▶ What is expected
Copy out, from the entries below, each line holding the string "HRESULT".

▶ Supplied information
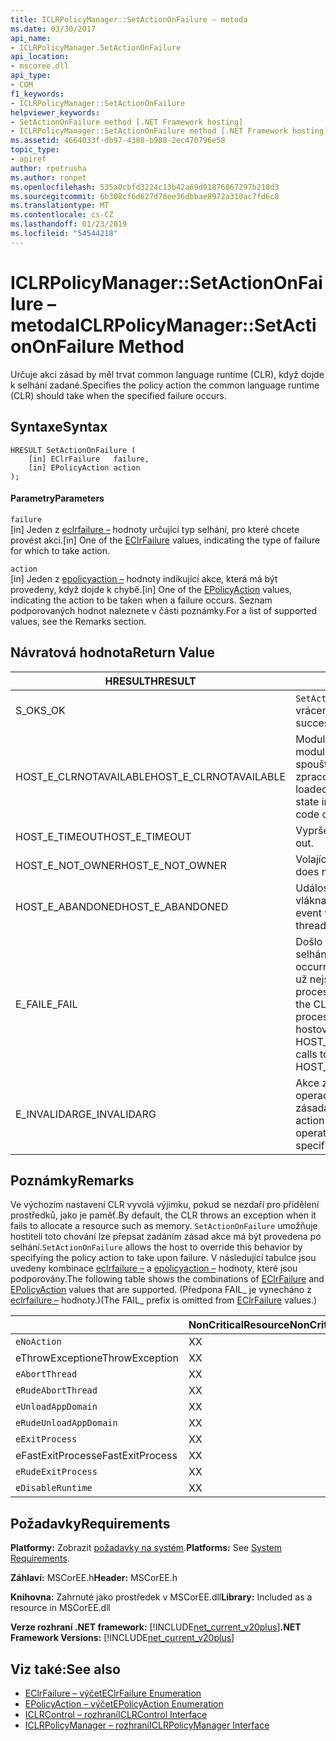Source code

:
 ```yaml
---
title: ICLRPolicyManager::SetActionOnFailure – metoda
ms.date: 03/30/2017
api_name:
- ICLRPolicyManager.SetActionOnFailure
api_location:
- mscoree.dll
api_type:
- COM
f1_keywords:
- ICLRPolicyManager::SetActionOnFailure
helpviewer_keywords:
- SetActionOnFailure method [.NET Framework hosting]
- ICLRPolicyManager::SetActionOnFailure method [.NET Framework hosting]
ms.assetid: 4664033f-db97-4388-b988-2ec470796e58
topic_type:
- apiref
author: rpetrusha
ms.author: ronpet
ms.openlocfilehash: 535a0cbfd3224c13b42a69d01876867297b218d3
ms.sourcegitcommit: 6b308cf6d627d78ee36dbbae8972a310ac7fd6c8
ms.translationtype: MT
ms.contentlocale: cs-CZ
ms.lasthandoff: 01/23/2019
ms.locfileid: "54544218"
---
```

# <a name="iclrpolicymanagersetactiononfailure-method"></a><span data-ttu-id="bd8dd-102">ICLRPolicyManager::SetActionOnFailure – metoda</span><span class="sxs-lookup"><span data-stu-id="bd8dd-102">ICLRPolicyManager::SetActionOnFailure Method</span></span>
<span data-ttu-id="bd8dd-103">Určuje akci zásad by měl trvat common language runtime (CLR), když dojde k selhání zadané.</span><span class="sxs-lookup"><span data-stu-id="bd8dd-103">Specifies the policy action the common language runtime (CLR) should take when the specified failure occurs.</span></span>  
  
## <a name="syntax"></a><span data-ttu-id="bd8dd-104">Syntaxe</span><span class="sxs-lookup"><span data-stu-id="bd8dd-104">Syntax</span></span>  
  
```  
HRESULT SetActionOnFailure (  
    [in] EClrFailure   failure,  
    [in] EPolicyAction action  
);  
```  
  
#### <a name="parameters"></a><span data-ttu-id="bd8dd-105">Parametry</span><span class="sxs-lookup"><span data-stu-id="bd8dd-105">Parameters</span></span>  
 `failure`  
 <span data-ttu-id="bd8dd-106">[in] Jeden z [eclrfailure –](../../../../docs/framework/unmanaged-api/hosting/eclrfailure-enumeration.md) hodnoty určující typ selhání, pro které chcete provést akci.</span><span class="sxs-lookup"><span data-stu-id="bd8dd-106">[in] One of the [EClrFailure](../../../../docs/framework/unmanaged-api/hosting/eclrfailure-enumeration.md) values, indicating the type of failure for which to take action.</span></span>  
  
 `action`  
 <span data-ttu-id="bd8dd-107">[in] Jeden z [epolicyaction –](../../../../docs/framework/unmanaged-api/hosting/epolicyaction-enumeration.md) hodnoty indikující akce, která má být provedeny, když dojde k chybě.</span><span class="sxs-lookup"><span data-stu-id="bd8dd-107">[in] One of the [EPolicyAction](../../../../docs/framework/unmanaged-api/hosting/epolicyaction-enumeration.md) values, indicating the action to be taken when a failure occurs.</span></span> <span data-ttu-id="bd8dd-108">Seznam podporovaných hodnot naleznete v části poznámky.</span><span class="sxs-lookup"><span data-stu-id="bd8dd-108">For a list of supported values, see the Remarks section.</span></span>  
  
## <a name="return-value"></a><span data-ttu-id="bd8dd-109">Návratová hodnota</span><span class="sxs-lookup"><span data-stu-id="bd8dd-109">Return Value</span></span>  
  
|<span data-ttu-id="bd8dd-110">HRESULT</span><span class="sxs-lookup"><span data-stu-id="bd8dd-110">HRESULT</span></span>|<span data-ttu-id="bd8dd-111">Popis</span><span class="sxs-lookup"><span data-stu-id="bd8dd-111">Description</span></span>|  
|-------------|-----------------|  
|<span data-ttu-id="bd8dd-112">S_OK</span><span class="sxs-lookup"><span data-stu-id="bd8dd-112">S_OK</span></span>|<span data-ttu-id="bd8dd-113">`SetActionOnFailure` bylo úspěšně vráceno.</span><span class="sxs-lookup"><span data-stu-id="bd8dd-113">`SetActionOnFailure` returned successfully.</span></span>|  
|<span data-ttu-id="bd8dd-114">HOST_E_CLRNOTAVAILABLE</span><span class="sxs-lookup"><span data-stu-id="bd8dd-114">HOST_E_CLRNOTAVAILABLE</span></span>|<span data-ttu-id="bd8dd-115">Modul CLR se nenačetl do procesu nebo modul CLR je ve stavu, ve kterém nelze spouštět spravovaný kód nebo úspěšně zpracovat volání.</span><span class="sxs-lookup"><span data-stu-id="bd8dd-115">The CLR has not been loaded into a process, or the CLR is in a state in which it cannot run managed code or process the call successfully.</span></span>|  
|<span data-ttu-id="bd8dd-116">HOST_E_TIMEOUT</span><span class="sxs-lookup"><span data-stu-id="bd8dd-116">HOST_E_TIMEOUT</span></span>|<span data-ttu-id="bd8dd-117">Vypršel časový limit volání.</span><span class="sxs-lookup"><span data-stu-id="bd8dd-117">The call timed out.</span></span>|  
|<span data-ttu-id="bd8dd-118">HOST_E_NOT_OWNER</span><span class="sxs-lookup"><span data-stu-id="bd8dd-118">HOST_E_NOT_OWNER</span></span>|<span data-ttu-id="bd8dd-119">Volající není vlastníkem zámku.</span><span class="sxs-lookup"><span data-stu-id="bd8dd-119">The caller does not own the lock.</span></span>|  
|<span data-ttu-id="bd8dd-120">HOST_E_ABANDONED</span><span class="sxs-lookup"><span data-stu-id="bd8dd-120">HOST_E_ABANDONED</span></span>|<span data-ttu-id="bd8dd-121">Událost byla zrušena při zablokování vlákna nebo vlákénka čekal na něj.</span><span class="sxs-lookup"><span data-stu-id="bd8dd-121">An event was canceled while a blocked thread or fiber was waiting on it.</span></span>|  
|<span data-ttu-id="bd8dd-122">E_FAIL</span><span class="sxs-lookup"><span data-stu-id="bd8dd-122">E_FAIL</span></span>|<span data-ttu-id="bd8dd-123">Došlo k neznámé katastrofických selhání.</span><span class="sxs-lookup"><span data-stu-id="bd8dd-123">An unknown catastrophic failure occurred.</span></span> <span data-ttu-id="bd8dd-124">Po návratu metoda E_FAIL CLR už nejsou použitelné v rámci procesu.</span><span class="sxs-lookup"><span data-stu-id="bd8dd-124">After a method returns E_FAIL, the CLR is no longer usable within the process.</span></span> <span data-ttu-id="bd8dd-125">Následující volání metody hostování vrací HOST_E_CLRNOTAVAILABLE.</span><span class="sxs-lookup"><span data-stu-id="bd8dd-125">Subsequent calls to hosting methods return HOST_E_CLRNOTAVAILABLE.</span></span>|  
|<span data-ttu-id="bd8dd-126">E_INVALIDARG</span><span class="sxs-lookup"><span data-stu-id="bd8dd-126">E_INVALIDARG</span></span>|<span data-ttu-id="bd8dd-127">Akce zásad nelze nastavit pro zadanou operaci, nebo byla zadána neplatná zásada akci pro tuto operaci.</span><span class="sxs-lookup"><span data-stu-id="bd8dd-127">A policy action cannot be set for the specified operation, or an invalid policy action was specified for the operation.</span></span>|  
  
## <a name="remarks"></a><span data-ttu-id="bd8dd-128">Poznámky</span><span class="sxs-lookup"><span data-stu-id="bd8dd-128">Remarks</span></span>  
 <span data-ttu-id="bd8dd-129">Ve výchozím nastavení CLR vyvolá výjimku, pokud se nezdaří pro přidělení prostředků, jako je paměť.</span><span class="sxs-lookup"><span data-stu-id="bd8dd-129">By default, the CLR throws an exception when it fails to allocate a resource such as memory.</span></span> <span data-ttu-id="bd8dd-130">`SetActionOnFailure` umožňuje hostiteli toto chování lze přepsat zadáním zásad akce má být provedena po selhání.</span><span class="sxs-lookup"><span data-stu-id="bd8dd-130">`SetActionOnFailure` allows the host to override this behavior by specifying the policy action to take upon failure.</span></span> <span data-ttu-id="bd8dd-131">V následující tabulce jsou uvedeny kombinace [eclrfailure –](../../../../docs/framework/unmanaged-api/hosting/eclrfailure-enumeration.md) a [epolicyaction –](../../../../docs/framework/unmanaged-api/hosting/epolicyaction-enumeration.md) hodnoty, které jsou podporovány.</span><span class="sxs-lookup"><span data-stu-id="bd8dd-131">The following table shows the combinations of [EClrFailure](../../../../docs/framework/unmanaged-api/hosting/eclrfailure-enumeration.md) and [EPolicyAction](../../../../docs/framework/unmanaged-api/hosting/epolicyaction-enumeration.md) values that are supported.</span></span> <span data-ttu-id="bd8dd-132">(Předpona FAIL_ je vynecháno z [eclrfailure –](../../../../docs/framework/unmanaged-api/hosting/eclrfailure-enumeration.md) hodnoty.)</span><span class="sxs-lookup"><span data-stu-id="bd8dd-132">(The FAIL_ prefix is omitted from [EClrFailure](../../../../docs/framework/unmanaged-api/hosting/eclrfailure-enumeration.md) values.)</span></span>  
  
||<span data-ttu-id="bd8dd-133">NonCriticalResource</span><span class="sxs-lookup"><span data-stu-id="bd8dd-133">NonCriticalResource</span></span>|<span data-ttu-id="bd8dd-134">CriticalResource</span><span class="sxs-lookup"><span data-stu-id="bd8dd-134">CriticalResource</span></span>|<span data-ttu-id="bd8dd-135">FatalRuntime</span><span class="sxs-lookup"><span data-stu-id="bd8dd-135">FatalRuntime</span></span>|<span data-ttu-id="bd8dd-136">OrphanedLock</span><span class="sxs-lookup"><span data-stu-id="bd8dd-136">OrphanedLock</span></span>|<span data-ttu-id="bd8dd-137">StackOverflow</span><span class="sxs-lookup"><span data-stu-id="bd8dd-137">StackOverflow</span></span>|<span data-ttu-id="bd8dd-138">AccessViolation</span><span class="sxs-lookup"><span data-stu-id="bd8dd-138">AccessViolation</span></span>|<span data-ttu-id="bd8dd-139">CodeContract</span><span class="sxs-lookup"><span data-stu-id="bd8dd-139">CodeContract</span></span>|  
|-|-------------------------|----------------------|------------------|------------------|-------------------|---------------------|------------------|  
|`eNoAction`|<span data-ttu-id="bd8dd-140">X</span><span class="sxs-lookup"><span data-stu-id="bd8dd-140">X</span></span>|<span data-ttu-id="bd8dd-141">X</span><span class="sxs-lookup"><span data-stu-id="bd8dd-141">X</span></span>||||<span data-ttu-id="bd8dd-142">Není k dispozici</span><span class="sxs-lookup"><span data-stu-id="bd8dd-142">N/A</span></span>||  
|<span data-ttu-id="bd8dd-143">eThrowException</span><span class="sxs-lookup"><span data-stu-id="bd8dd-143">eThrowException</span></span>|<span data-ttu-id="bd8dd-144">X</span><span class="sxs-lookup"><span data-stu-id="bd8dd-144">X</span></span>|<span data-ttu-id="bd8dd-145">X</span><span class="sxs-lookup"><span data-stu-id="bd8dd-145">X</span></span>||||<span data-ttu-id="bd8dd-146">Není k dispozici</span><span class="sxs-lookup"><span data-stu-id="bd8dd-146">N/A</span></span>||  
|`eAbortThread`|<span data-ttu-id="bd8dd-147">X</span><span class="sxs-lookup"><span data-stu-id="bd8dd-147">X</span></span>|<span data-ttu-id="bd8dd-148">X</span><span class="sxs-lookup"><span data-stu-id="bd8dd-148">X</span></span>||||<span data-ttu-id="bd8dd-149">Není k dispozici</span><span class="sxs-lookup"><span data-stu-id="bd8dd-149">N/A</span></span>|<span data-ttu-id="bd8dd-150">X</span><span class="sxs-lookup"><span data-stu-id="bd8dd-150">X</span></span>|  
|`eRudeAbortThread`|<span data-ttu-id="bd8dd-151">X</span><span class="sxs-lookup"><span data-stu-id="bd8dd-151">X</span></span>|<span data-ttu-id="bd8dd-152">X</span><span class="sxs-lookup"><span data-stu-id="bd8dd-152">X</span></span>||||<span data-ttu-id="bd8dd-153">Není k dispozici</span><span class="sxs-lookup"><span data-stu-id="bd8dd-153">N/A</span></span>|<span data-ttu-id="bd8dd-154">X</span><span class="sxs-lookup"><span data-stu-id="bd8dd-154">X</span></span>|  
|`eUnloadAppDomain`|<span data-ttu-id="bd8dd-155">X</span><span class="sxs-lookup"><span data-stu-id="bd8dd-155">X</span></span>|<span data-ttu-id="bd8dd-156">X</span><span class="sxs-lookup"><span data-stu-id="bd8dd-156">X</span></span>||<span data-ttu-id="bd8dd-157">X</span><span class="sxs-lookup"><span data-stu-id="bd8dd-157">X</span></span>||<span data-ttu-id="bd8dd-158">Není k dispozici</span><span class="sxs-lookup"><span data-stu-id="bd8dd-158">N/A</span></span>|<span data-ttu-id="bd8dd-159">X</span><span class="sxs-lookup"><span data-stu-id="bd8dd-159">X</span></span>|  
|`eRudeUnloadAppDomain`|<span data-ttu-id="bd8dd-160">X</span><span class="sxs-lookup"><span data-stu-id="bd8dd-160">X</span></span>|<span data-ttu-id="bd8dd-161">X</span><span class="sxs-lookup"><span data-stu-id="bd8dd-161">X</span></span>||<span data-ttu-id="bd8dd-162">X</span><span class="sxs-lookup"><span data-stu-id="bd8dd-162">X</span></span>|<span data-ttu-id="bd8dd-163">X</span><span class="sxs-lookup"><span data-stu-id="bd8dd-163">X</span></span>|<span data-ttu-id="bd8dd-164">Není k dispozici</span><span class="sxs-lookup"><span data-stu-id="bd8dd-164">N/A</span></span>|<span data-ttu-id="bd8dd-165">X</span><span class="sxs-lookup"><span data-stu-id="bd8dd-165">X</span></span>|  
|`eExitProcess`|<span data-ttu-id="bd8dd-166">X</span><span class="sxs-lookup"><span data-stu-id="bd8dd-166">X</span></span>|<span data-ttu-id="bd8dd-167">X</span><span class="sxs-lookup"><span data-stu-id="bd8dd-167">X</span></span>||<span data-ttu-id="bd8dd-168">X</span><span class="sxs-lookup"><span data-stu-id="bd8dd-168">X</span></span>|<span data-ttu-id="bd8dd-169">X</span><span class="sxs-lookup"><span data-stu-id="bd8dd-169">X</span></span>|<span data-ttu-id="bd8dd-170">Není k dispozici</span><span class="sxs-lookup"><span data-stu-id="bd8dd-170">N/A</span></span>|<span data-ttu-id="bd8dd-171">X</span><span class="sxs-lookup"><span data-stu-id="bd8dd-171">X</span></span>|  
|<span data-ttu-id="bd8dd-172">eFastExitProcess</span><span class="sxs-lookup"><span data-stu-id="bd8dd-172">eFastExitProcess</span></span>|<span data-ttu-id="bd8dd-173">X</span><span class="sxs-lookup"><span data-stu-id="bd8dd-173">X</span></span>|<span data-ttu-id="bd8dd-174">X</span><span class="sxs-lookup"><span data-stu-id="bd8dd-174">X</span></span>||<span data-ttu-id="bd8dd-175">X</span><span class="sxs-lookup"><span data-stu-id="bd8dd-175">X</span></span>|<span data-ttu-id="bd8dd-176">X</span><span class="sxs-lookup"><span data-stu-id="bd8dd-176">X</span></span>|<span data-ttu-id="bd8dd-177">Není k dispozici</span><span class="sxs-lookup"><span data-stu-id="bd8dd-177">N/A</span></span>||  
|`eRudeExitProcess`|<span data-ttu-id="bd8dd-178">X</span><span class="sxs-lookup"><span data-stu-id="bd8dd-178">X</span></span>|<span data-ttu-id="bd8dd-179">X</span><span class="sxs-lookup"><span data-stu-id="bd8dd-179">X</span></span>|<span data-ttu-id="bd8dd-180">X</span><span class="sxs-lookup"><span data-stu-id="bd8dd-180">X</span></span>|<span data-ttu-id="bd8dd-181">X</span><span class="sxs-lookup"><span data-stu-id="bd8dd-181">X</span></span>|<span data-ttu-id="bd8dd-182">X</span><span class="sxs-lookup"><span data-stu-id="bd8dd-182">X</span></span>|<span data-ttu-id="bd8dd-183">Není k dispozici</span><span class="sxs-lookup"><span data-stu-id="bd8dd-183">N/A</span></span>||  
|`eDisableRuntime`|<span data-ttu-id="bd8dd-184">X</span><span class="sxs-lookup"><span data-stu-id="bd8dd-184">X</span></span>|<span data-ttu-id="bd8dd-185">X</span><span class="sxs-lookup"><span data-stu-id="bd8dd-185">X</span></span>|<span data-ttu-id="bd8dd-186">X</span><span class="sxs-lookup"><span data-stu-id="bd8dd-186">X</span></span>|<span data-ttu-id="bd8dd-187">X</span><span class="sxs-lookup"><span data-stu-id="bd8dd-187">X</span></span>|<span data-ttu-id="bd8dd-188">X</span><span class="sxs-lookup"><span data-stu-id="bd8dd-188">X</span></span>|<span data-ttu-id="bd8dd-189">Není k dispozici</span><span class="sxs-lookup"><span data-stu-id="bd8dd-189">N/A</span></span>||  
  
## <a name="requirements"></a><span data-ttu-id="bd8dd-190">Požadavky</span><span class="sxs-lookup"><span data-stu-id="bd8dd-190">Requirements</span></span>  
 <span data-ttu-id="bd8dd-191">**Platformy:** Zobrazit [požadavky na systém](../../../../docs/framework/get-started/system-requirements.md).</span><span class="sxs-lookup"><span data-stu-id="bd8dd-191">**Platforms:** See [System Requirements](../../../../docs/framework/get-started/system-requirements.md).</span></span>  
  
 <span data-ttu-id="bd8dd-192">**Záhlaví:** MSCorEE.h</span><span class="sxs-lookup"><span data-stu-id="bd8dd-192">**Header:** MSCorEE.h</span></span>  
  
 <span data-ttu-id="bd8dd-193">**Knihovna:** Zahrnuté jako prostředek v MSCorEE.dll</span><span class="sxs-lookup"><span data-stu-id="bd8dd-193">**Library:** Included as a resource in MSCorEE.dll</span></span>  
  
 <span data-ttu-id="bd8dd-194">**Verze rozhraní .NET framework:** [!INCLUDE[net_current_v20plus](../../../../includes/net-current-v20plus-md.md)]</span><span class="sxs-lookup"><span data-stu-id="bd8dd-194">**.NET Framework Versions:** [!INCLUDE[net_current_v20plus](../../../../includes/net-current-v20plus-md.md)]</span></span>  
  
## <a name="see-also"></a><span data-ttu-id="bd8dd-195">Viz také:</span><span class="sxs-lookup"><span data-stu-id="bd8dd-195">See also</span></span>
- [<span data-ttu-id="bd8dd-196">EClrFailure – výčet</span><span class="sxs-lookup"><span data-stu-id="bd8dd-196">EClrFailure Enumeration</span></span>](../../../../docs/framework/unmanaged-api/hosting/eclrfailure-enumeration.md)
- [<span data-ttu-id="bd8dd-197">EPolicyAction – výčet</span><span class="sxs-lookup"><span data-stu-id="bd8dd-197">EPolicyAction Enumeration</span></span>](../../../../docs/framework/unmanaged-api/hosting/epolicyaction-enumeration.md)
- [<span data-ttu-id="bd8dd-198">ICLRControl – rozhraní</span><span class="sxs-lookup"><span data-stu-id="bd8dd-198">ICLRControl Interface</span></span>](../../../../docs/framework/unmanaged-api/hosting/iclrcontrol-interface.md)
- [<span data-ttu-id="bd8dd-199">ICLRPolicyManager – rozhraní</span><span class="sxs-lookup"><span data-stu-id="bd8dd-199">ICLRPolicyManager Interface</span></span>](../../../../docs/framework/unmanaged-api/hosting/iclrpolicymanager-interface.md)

▶ Completed exercise
HRESULT SetActionOnFailure (  
|<span data-ttu-id="bd8dd-110">HRESULT</span><span class="sxs-lookup"><span data-stu-id="bd8dd-110">HRESULT</span></span>|<span data-ttu-id="bd8dd-111">Popis</span><span class="sxs-lookup"><span data-stu-id="bd8dd-111">Description</span></span>|  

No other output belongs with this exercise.